### ABOUT THIS TASK
Repeat the records below verbatim, and do not copy their pictures.

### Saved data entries
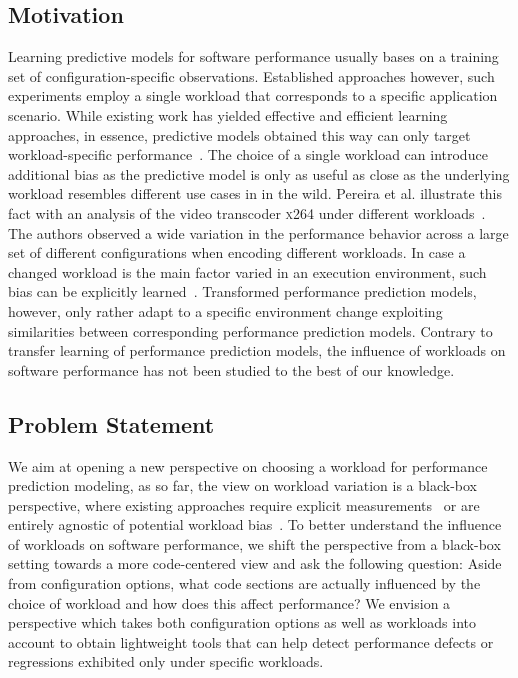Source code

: \documentclass[conference]{IEEEtran}
\begin{document}
\subsection{Motivation}
Learning predictive models for software performance usually bases on a training set of configuration-specific observations. Established approaches however, such experiments employ a single workload that corresponds to a specific application scenario. While existing work has yielded effective and efficient learning approaches, in essence, predictive models obtained this way can only target workload-specific performance~\cite{siegmund_performance-influence_2015,haDeepPerf2019,guoVariabilityawarePerformancePrediction2013,guo_2018_data,sarkarCostEfficientSamplingPerformance}. The choice of a single workload can introduce additional bias as the predictive model is only as useful as close as the underlying workload resembles different use cases in in the wild. Pereira et al. illustrate this fact with an analysis of the video transcoder \textsc{x264} under different workloads~\cite{alves_sampling_2020}. The authors observed a wide variation in the performance behavior across a large set of different configurations when encoding different workloads. In case a changed workload is the main factor varied in an execution environment, such bias can be explicitly learned~\cite{jamishidi_transfer_2017,jamshidi_learning_2018,jamshidi_transfer_gp_2017,ding_bayesian_2020}. Transformed performance prediction models, however, only rather adapt to a specific environment change exploiting similarities between corresponding performance prediction models. Contrary to transfer learning of performance prediction models, the influence of workloads on software performance has not been studied to the best of our knowledge. 

\subsection{Problem Statement}
We aim at opening a new perspective on choosing a workload for performance prediction modeling, as so far, the view on workload variation is a black-box perspective, where existing approaches require explicit measurements~\cite{jamishidi_transfer_2017,jamshidi_learning_2018,jamshidi_transfer_gp_2017} or are entirely agnostic of potential workload bias~\cite{liao_2020_using_emse}. To better understand the influence of workloads on software performance, we shift the perspective from a black-box setting towards a more code-centered view and ask the following question: Aside from configuration options, what code sections are actually influenced by the choice of workload and how does this affect performance? We envision a perspective which takes both configuration options as well as workloads into account to obtain lightweight tools that can help detect performance defects or regressions exhibited only under specific workloads. 
\end{document}
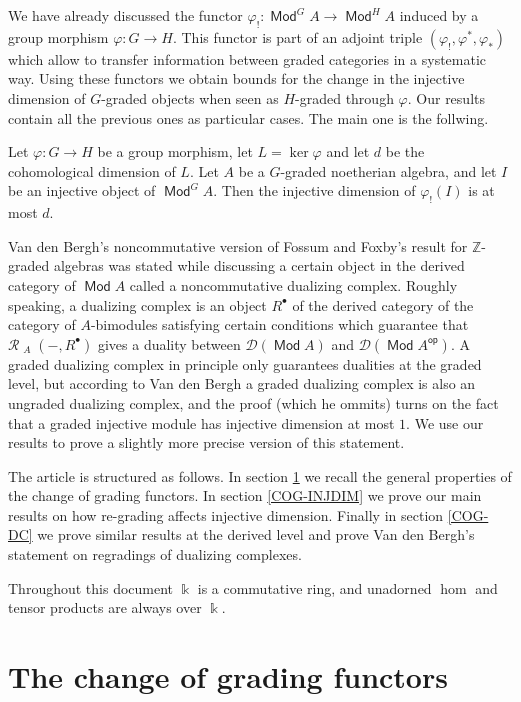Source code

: \documentclass[11pt,fleqn]{article}
\newcommand\ZZ{\mathbb Z}
\renewcommand\to{\longrightarrow}
\renewcommand\phi{\varphi}
\renewcommand\k{\Bbbk}
\newcommand\R{\mathcal R}
\newcommand\op{\mathsf{op}}
\newcommand\D{\mathcal D}
\DeclareMathOperator\Mod{\mathsf{Mod}}
\DeclareMathOperator\HOM{\underline{\mathsf{Hom}}}
\begin{document}
We have already discussed the functor $\phi_!: \Mod^G A \to \Mod^H A$ induced
by a group morphism $\phi: G \to H$. This functor is part of an adjoint triple
$(\phi_!, \phi^*, \phi_*)$ which allow to transfer information between graded 
categories in a systematic way. Using these functors we obtain bounds for the
change in the injective dimension of $G$-graded objects when seen as 
$H$-graded through $\phi$. Our results contain all the previous ones as 
particular cases. The main one is the follwing.
\begin{Theorem*}
Let $\phi: G \to H$ be a group morphism, let $L = \ker \phi$ and let $d$ be 
the cohomological dimension of $L$. Let $A$ be a $G$-graded noetherian 
algebra, and let $I$ be an injective object of $\Mod^G A$. Then the injective
dimension of $\phi_!(I)$ is at most $d$.
\end{Theorem*}

Van den Bergh's noncommutative version of Fossum and Foxby's result for 
$\ZZ$-graded algebras was stated while discussing a certain object in the 
derived category of $\Mod A$ called a noncommutative dualizing complex. 
Roughly speaking, a dualizing complex is an object $R^\bullet$ of the derived 
category of the category of $A$-bimodules satisfying certain conditions which 
guarantee that $\R\HOM_A(-, R^\bullet)$ gives a duality between $\D(\Mod A)$ 
and $\D(\Mod A^\op)$. A graded dualizing complex in principle only guarantees 
dualities at the graded level, but according to Van den Bergh a graded 
dualizing complex is also an ungraded dualizing complex, and the proof (which
he ommits) turns on the fact that a graded injective module has injective 
dimension at most $1$. We use our results to prove a slightly more precise
version of this statement.

The article is structured as follows. In section \ref{COG-FUNCTORS} we recall
the general properties of the change of grading functors. In section 
\ref{COG-INJDIM} we prove our main results on how re-grading affects
injective dimension. Finally in section \ref{COG-DC} we prove similar results
at the derived level and prove Van den Bergh's statement on regradings of 
dualizing complexes.

Throughout this document $\k$ is a commutative ring, and unadorned $\hom$ and 
tensor products are always over $\k$. 

\section{The change of grading functors}
\label{COG-FUNCTORS}
\end{document}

### SOLUTION BELOW
Source code

: \documentclass[conference]{IEEEtran}
\begin{document}
\subsection{Motivation}
Learning predictive models for software performance usually bases on a training set of configuration-specific observations. Established approaches however, such experiments employ a single workload that corresponds to a specific application scenario. While existing work has yielded effective and efficient learning approaches, in essence, predictive models obtained this way can only target workload-specific performance~\cite{siegmund_performance-influence_2015,haDeepPerf2019,guoVariabilityawarePerformancePrediction2013,guo_2018_data,sarkarCostEfficientSamplingPerformance}. The choice of a single workload can introduce additional bias as the predictive model is only as useful as close as the underlying workload resembles different use cases in in the wild. Pereira et al. illustrate this fact with an analysis of the video transcoder \textsc{x264} under different workloads~\cite{alves_sampling_2020}. The authors observed a wide variation in the performance behavior across a large set of different configurations when encoding different workloads. In case a changed workload is the main factor varied in an execution environment, such bias can be explicitly learned~\cite{jamishidi_transfer_2017,jamshidi_learning_2018,jamshidi_transfer_gp_2017,ding_bayesian_2020}. Transformed performance prediction models, however, only rather adapt to a specific environment change exploiting similarities between corresponding performance prediction models. Contrary to transfer learning of performance prediction models, the influence of workloads on software performance has not been studied to the best of our knowledge. 

\subsection{Problem Statement}
We aim at opening a new perspective on choosing a workload for performance prediction modeling, as so far, the view on workload variation is a black-box perspective, where existing approaches require explicit measurements~\cite{jamishidi_transfer_2017,jamshidi_learning_2018,jamshidi_transfer_gp_2017} or are entirely agnostic of potential workload bias~\cite{liao_2020_using_emse}. To better understand the influence of workloads on software performance, we shift the perspective from a black-box setting towards a more code-centered view and ask the following question: Aside from configuration options, what code sections are actually influenced by the choice of workload and how does this affect performance? We envision a perspective which takes both configuration options as well as workloads into account to obtain lightweight tools that can help detect performance defects or regressions exhibited only under specific workloads. 
\end{document}
Source code

: \documentclass[11pt,fleqn]{article}
\newcommand\ZZ{\mathbb Z}
\renewcommand\to{\longrightarrow}
\renewcommand\phi{\varphi}
\renewcommand\k{\Bbbk}
\newcommand\R{\mathcal R}
\newcommand\op{\mathsf{op}}
\newcommand\D{\mathcal D}
\DeclareMathOperator\Mod{\mathsf{Mod}}
\DeclareMathOperator\HOM{\underline{\mathsf{Hom}}}
\begin{document}
We have already discussed the functor $\phi_!: \Mod^G A \to \Mod^H A$ induced
by a group morphism $\phi: G \to H$. This functor is part of an adjoint triple
$(\phi_!, \phi^*, \phi_*)$ which allow to transfer information between graded 
categories in a systematic way. Using these functors we obtain bounds for the
change in the injective dimension of $G$-graded objects when seen as 
$H$-graded through $\phi$. Our results contain all the previous ones as 
particular cases. The main one is the follwing.
\begin{Theorem*}
Let $\phi: G \to H$ be a group morphism, let $L = \ker \phi$ and let $d$ be 
the cohomological dimension of $L$. Let $A$ be a $G$-graded noetherian 
algebra, and let $I$ be an injective object of $\Mod^G A$. Then the injective
dimension of $\phi_!(I)$ is at most $d$.
\end{Theorem*}

Van den Bergh's noncommutative version of Fossum and Foxby's result for 
$\ZZ$-graded algebras was stated while discussing a certain object in the 
derived category of $\Mod A$ called a noncommutative dualizing complex. 
Roughly speaking, a dualizing complex is an object $R^\bullet$ of the derived 
category of the category of $A$-bimodules satisfying certain conditions which 
guarantee that $\R\HOM_A(-, R^\bullet)$ gives a duality between $\D(\Mod A)$ 
and $\D(\Mod A^\op)$. A graded dualizing complex in principle only guarantees 
dualities at the graded level, but according to Van den Bergh a graded 
dualizing complex is also an ungraded dualizing complex, and the proof (which
he ommits) turns on the fact that a graded injective module has injective 
dimension at most $1$. We use our results to prove a slightly more precise
version of this statement.

The article is structured as follows. In section \ref{COG-FUNCTORS} we recall
the general properties of the change of grading functors. In section 
\ref{COG-INJDIM} we prove our main results on how re-grading affects
injective dimension. Finally in section \ref{COG-DC} we prove similar results
at the derived level and prove Van den Bergh's statement on regradings of 
dualizing complexes.

Throughout this document $\k$ is a commutative ring, and unadorned $\hom$ and 
tensor products are always over $\k$. 

\section{The change of grading functors}
\label{COG-FUNCTORS}
\end{document}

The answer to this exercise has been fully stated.